I'm currently working on a project where I've created a CA cert and a couple of child certs to that CA cert. The certificates are going to be used to protect inter-server communication in a SAMLV2 setup so I'm going to have a cert for the identity provider and a cert for the service provider. The user/browser isn't going to validate the certs so it's only the servers that need to trust my custom CA. My cert tree looks something like this:
我目前正在开发一个项目,我已经为该CA证书创建了CA证书和几个子证书。这些证书将用于保护SAMLV2设置中的服务器间通信,因此我将获得身份提供者的证书和服务提供者的证书。用户/浏览器不会验证证书,因此只有服务器需要信任我的自定义CA.我的证书树看起来像这样:
- CustomRootCACert
- CustomIdentityProviderCert
- CustomServiceProviderCert
CustomRootCACert CustomIdentityProviderCert CustomServiceProviderCert
Now, I've heard a lot of people saying it's bad to use a home-made certificate in production. But when I ask why, people usually just mutters something about security but never go into the details. Are there any technical reasons not to use my own certs in production? I can't think of any... Of course I realize that if I lose control of my root cert anyone could start creating all sorts of certificates. But in this case they would also have to install the certificates on my servers and configure the saml application to use them. Only then could they start to generate fake saml requests and responses to my applications.

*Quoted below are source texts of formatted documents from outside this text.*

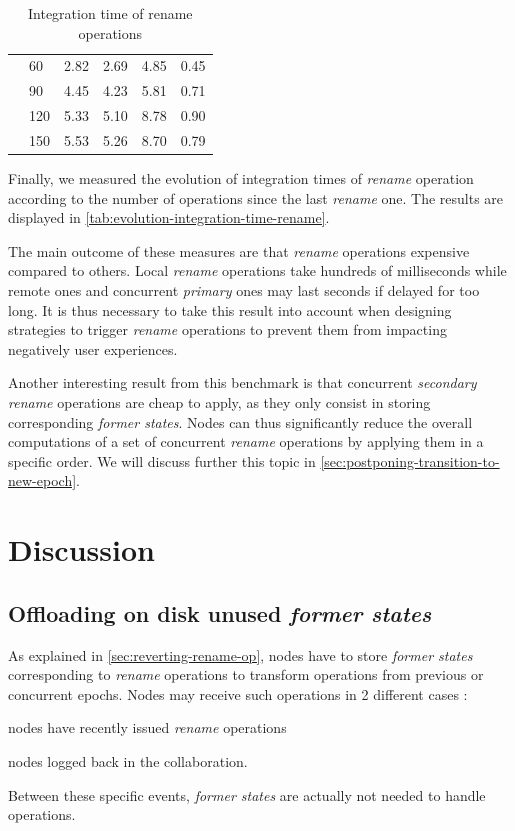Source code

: \documentclass[sigplan,10pt]{acmart}
\begin{document}
\begin{table}[ht!]
{\begin{tabular}{llrrrr}
                                    & 60  &     2.82 &     2.69 &       4.85 &   0.45 \\
                                    & 90  &     4.45 &     4.23 &       5.81 &   0.71 \\
                                    & 120 &     5.33 &     5.10 &       8.78 &   0.90 \\
                                    & 150 &     5.53 &     5.26 &       8.70 &   0.79 \\
            \bottomrule
        \end{tabular}
    }
    \caption{Integration time of rename operations}
    \label{tab:evolution-integration-time-rename}
\end{table}

Finally, we measured the evolution of integration times of \emph{rename} operation according to the number of operations since the last \emph{rename} one.
The results are displayed in \autoref{tab:evolution-integration-time-rename}.

The main outcome of these measures are that \emph{rename} operations expensive compared to others.
Local \emph{rename} operations take hundreds of milliseconds while remote ones and concurrent \emph{primary} ones may last seconds if delayed for too long.
It is thus necessary to take this result into account when designing strategies to trigger \emph{rename} operations to prevent them from impacting negatively user experiences.

Another interesting result from this benchmark is that concurrent \emph{secondary rename} operations are cheap to apply, as they only consist in storing corresponding \emph{former states}.
Nodes can thus significantly reduce the overall computations of a set of concurrent \emph{rename} operations by applying them in a specific order.
We will discuss further this topic in \autoref{sec:postponing-transition-to-new-epoch}.

\section{Discussion}

\subsection{Offloading on disk unused \emph{former states}}
\label{sec:offloading-former-states}

As explained in \autoref{sec:reverting-rename-op}, nodes have to store \emph{former states} corresponding to \emph{rename} operations to transform operations from previous or concurrent epochs.
Nodes may receive such operations in 2 different cases :
\begin{enumerate*}[label=(\roman*)]
    \item nodes have recently issued \emph{rename} operations
    \item nodes logged back in the collaboration.
\end{enumerate*}
Between these specific events, \emph{former states} are actually not needed to handle operations.
\end{document}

现在,我听到很多人说在生产中使用自制证书是不好的。但是,当我问为什么时,人们通常会嘀咕一些关于安全性的事情,但从不深入细节。是否有任何技术原因不在生产中使用我自己的证书?我想不出任何......当然我意识到,如果我失去了对我的根证书的控制,任何人都可以开始创建各种证书。但在这种情况下,他们还必须在我的服务器上安装证书并配置saml应用程序以使用它们。只有这样,他们才能开始生成虚假的saml请求和对我的应用程序的响应。
If this is the only problem, this solution (using home-made certs in production) would still be better than the login setup we have today.
如果这是唯一的问题,这个解决方案(在生产中使用自制的证书)仍然会比我们今天的登录设置更好。
4 个解决方案
#1
Ask yourself what a certificate proves.
问问自己证书证明了什么。
If you get a certificate issued by a reputable CA, then it proves that the certificate holder has verified their identity to that CA, to their standards of proof.
如果您获得由信誉良好的CA颁发的证书,则证明证书持有者已根据其证明标准向该CA验证了其身份。
If you get a certificate issued by an ad-hoc CA, then it proves that someone knows how to make certificates.
如果您获得由ad-hoc CA颁发的证书,则证明有人知道如何制作证书。
If you control both ends of the conversation, I think it's fine to have your own private CA for the purpose. You would trust your own CA. You can probably make this very secure indeed (by keeping the CA private key in a safe place offline, and making signing a sneakernet exercise).
如果您控制对话的两端,我认为为此目的拥有自己的私有CA是好的。你会相信自己的CA.你可以确实这样做非常安全(通过将CA私钥保存在安全的位置离线,并签署sneakernet练习)。
The difficulty would be if you needed to persuade anyone else to trust your CA. Why should they? You would need to convince them that it was safe to do so, and they would have the admin overhead of adding your CA certificate to their clients.
如果您需要说服其他人信任您的CA,那就很困难。为什么他们呢?您需要说服他们这样做是安全的,他们会将管理费用添加到客户端。
#2
Since you are only using the certificate to protect the network traffic and not authenticate users/computers then it sounds like you have a legitimate use for using MakeCert.exe.
由于您只使用证书来保护网络流量而不对用户/计算机进行身份验证,因此您可能认为使用MakeCert.exe是合法的。
I feel there is one thing worth mentioning. After you spend some time working with the MakeCert.exe interface you might to consider using a Stand-Alone Root Certificate Server instead.
我觉得有一件事值得一提。在花费一些时间使用MakeCert.exe界面后,您可以考虑使用独立根证书服务器。
Consider these points:
考虑以下几点:
- (Almost) All versions of Windows Server include Certificate Server Services for free
- Windows Stand-Alone CA Server is extremely simple to install and configure
- Windows Stand-Alone CA Server can be installed on a Virtual Machine and turned on/off whenever you need to issue an additional certificate
- A VM based Windows Stand-Alone CA Server can be run using very little memory (ex. 256mb)
- Windows Stand-Alone CA Server includes a nice and clean web based enrollment interface to simplify requesting certificates.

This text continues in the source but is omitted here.